[[ Data for review, beginning ]]

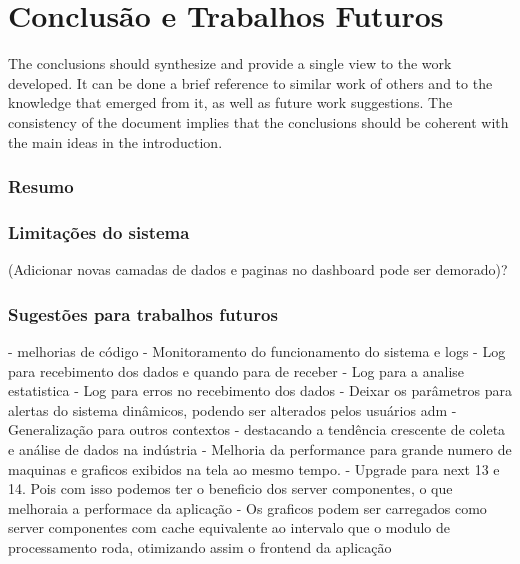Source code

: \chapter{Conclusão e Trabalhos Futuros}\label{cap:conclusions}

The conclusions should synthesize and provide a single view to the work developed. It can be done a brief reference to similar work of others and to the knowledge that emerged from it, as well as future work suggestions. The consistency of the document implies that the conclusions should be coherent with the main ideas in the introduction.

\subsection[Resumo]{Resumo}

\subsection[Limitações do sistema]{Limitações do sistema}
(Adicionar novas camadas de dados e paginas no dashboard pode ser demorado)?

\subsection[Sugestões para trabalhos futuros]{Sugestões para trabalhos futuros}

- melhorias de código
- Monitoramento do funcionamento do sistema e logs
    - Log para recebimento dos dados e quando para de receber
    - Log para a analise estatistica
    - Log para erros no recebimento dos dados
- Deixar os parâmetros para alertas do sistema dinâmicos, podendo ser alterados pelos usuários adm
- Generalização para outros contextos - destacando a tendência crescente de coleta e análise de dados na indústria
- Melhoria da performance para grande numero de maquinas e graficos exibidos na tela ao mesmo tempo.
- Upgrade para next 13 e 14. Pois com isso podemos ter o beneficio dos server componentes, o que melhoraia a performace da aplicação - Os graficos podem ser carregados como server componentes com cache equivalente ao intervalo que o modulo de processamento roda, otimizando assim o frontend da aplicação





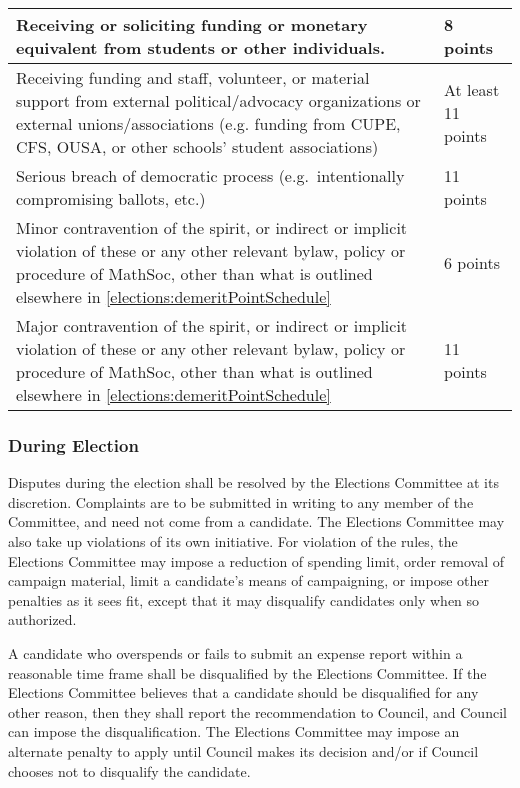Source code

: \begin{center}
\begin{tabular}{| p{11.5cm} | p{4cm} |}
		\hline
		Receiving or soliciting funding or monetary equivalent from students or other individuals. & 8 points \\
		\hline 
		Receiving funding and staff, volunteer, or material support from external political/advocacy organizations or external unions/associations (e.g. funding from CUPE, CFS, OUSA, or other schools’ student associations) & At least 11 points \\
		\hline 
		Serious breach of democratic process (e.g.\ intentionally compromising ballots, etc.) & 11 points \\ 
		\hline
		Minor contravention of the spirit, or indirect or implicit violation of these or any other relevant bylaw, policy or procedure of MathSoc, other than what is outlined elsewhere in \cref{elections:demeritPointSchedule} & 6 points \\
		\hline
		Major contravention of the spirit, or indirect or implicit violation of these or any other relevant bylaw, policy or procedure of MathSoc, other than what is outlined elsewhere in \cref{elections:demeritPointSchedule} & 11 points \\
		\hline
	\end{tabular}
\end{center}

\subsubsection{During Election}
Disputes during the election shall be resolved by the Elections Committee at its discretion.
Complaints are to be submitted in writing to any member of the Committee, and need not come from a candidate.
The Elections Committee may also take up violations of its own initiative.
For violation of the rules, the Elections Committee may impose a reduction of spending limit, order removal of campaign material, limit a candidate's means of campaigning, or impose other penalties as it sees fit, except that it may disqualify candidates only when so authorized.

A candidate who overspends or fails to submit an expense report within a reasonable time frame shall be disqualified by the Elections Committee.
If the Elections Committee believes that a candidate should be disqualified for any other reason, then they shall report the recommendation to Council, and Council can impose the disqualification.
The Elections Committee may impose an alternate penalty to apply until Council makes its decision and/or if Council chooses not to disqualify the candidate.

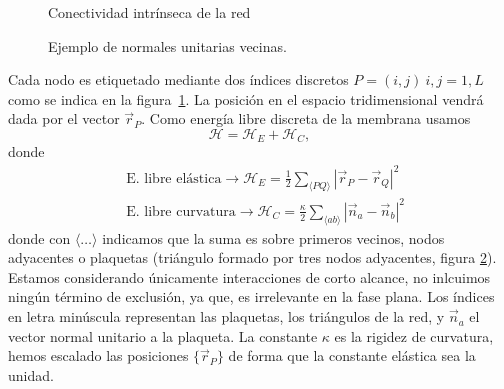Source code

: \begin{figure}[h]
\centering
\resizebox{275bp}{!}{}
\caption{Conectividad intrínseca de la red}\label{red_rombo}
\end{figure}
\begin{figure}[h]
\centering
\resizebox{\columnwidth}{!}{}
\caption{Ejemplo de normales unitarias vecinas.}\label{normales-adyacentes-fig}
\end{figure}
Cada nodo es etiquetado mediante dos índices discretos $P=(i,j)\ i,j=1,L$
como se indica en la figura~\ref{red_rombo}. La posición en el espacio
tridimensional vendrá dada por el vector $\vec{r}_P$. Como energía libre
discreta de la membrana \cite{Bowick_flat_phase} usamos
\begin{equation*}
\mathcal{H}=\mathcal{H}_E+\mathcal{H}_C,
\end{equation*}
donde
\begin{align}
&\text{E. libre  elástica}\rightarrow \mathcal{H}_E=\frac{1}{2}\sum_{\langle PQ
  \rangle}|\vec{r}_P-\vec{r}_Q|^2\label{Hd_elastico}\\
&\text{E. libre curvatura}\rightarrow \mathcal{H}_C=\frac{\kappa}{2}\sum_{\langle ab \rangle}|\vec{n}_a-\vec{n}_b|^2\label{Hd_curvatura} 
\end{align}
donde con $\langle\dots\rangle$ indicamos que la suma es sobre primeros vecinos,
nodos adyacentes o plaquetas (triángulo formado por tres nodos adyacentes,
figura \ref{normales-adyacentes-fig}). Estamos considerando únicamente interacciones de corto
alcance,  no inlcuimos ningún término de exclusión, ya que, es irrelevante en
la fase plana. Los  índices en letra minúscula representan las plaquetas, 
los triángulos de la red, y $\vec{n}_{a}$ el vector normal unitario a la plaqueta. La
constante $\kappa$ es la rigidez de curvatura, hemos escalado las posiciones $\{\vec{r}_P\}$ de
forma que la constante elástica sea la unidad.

[[ Data for review, end ]]
[[ Data for review, beginning ]]

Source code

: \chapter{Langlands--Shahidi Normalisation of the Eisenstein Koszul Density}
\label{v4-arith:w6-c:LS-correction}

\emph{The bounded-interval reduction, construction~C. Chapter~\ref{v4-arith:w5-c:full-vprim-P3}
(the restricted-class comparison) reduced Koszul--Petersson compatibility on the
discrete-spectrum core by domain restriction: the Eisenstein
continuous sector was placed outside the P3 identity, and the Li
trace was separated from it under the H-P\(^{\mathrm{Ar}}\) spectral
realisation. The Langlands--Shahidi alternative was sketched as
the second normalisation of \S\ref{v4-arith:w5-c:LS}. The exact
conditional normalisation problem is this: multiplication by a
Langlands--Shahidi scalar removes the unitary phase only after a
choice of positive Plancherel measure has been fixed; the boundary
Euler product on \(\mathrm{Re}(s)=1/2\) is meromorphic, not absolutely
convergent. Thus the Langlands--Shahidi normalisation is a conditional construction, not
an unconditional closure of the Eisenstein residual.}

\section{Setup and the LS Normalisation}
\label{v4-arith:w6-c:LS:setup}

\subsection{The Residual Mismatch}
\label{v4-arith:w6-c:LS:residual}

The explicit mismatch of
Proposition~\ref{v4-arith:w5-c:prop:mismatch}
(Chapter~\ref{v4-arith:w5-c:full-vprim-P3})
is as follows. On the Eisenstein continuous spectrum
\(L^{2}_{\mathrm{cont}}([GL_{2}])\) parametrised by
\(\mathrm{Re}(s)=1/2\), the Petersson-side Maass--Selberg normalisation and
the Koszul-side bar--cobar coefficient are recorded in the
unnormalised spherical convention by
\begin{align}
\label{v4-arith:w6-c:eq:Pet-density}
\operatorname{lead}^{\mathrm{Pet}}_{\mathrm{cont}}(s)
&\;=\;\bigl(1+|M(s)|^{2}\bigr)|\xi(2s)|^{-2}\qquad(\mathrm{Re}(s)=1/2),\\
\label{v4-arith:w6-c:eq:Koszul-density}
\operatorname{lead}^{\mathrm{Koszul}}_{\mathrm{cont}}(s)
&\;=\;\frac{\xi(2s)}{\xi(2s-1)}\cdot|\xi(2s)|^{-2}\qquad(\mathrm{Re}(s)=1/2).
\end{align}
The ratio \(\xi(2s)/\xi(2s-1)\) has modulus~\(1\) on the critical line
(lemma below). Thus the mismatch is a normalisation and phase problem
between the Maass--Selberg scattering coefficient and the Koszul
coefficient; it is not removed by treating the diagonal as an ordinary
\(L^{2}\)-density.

[[ Data for review, end ]]

Collect from the data above every line that includes "bylaw".

▶ [Written response]:
		Minor contravention of the spirit, or indirect or implicit violation of these or any other relevant bylaw, policy or procedure of MathSoc, other than what is outlined elsewhere in \cref{elections:demeritPointSchedule} & 6 points \\
		Major contravention of the spirit, or indirect or implicit violation of these or any other relevant bylaw, policy or procedure of MathSoc, other than what is outlined elsewhere in \cref{elections:demeritPointSchedule} & 11 points \\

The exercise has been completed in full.